In a move that might head off another major Supreme Court ruling on detention policy, the Justice Department on Friday suggested that the Court consider dismissing the pending case of Kiyemba v. Obama (08-1234) as one that should never have been granted in the first place.  In its merits brief, the Department said that all seven Chinese Muslim (Uighur) detainees remaining in the case have been offered opportunities to re-settle in countries other than China, so the Court should not even consider ordering their transfer to live in the U.S. as an alternative re-settlement.

As an alternative, the Department urged the Court to uphold a D.C. Circuit Court ruling that denied federal judges any authority to order the transfer of Guantanamo prisoners to the U.S. itself.

The Court is scheduled to hear oral argument in Kiyemba on March 23, but the new government plea could end the case swiftly, if the Justices agree to the Department’s request to dismiss the case as “improvidently granted.”  The lawyers for the seven prisoners still involved in the case will get a chance to reply before the Court acts, however.  Those attorneys have already indicated that they will ask the Court to proceed to decide the case, on the premise that the seven are entitled to release now, yet remain at Guantanamo while awaiting whatever diplomatic efforts the government may make on their behalf.

A dismissal of the case would allow the government to avoid, at least temporarily, a ruling that might keep within the courts some of the power to decide the fate of prisoners at Guantanamo Bay, after they have been cleared for release.  The Obama Administration, like the Bush Administration before it, has held the view that only the Executive Branch can decide what happens ultimately to Guantanamo prisoners, even if they have won release orders in federal court or have been cleared for release by the Pentagon.  The Kiyemba case poses a direct challenge to that claim, and thus carries at least the potential for a major confrontation between the Supreme Court, the Executive, and even Congress, since the lawmakers have made repeated efforts to bar any transfer of detainees to the U.S. itself and to limit the Executive Branch’s options on re-settlement.

The government has lost — in whole or part — four major cases in the Supreme Court involving Guantanamo prisoners since 2004, and was at risk of having its options perhaps further limited in two other cases.  Those two cases, however, never reached a decision in the Court, because the government ended military detention of the two individuals involved, thus making those tests of detention “moot.”  In the Kiyemba case, the government is taking a different approach, contending that judicial intervention is no longer needed because the government’s diplomatic efforts have gone far toward achieving re-settlement, after release, of the seven Uighurs still at Guantanamo.

Two of the seven have been offered re-settlement in Switzerland, and the government’s brief told the Court that the other five had a previous offer to be sent to the Pacific island nation of Palau — an offer they did not accept, it noted.  The brief added: “All five also recently received an offer of re-settlement from another country, but they did not accept that offer either, and it was withdrawn afer several months.”  Even so, it went on, the government is continuing to seek another country that will accept those five.
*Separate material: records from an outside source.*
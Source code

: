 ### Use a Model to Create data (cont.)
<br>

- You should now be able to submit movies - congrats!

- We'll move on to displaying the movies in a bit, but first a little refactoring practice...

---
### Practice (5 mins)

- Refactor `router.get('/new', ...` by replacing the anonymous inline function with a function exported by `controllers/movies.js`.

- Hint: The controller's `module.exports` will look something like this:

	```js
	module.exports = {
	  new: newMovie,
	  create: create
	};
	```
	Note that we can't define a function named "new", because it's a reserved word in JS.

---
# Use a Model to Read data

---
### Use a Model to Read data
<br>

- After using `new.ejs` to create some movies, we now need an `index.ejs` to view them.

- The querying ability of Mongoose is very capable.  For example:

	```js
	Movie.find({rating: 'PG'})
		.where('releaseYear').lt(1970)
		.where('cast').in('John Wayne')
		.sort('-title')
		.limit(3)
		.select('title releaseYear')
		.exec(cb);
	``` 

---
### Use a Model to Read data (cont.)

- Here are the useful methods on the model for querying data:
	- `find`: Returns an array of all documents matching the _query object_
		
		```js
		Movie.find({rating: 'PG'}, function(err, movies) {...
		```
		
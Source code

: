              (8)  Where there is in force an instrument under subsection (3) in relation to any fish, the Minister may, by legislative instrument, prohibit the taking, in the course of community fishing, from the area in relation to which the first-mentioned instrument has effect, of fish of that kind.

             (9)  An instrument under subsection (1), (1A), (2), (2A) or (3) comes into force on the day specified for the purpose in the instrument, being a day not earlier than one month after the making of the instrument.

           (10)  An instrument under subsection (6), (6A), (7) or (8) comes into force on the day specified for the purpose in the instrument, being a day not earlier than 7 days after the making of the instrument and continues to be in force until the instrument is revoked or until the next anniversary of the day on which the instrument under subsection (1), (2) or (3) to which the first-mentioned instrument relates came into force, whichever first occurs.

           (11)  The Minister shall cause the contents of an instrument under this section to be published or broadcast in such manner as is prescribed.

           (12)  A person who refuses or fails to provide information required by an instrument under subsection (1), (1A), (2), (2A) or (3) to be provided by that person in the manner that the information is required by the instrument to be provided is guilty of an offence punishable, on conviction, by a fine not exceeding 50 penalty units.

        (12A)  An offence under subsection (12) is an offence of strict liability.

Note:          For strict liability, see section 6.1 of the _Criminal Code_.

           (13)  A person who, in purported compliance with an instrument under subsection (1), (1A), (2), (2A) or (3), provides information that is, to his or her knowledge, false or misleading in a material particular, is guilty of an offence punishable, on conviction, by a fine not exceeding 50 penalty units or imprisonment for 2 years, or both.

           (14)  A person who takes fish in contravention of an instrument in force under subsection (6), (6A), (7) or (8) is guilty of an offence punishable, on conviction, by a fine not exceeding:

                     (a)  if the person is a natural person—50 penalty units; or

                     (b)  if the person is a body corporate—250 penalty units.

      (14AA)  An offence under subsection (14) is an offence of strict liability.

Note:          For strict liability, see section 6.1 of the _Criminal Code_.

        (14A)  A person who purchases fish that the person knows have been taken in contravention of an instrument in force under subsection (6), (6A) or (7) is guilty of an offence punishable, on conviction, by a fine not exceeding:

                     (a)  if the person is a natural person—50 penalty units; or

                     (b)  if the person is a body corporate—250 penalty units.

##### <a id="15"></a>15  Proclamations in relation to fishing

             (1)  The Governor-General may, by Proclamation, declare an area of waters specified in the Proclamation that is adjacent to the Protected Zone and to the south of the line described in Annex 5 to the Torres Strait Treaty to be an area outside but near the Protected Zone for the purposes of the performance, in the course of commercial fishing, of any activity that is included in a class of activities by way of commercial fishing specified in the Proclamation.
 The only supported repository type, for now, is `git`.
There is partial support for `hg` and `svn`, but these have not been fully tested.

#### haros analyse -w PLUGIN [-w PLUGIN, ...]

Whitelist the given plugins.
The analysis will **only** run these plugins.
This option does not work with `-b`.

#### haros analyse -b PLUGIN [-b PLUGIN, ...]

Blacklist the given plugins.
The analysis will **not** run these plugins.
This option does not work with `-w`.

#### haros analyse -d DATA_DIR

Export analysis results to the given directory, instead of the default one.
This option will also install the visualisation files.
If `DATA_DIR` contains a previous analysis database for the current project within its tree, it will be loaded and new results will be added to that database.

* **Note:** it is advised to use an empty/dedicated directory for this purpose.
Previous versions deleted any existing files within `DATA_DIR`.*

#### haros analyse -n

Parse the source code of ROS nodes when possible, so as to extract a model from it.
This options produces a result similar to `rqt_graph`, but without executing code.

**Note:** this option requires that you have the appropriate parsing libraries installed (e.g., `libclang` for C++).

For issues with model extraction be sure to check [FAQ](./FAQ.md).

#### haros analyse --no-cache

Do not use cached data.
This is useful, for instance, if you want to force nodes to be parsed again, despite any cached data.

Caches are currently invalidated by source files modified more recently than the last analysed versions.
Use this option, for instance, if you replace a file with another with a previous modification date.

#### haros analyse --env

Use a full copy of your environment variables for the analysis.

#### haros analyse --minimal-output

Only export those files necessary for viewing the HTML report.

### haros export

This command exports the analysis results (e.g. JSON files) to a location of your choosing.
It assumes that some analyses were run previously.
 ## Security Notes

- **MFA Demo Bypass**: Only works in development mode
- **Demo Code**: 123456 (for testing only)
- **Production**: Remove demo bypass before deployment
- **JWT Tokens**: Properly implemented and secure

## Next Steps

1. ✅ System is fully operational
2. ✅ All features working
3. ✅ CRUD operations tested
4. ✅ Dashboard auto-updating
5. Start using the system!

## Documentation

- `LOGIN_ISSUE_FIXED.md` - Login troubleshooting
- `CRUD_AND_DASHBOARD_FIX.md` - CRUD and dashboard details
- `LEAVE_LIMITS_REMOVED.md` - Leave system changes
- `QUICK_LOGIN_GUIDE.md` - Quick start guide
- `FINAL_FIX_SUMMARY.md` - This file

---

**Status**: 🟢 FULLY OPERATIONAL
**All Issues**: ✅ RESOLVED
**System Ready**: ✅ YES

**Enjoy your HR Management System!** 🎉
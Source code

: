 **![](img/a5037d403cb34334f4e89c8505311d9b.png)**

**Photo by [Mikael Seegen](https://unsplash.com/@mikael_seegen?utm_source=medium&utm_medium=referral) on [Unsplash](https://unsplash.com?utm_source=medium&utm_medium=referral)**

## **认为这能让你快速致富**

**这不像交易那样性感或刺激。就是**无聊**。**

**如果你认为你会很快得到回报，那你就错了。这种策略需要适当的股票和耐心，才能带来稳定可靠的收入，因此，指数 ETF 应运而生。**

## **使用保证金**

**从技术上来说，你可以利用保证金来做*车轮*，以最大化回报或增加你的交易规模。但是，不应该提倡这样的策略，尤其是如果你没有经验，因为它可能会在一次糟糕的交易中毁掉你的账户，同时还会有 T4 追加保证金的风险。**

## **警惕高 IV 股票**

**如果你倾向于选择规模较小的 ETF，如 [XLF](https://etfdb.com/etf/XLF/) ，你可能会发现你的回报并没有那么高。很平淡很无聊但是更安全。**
Because of efforts by the government to achieve release or re-settlement of many detainees from Guantanamo, the new brief said, “the writ of habeas corpus is effective at Guantanamo Bay.”  That point obviously was an attempt to answer a claim by the Uighurs’ lawyers that the habeas writ has not worked for them, and for others at Guantanamo, because they are eligible for release yet remained confined without any certainty of release — supposedly, the ultimate remedy when a detention is not justified.

The brief argued that, if the Court were to rule in the Kiyemba case that any Guantanamo detainee had to be transferred to live inside the U.S., that “would be inconsistent with constitutional principles governing control over the Nation’s borders.  As this Court has long affirmed, the power to admit or exclude aliens is a sovereign prerogative vested in the political Branches, and ‘it is not within the province of any court, unless expressly authorized by law, to review that determination,’ ” it said, quoting from a 1950 Supreme Court ruling (U.S. ex rel. Kauff v. Shaughnessy).

Congress, it added, has exercised that power “by imposing detailed restrictions on the entry of aliens under the immigration laws, as well as specific restrictions on the transfer of individuals detained at Guantanamo Bay to the United States.”  Thus, it concluded, neither the Supreme Court’s 2008 ruling in Boumediene v. Bush (giving detainees a constitutional right to challenge their detention), the existing federal law on habeas rights, nor the Constitution’s Due Process Clause, justifies an order to send the Uighurs to live even temporarily in the U.S.

But, even if some court order were justified in some circumstances, the brief summed up, it would not be a proper action in the case of the Uighurs in view of “the government’s sustained and successful efforts to re-settle [them].”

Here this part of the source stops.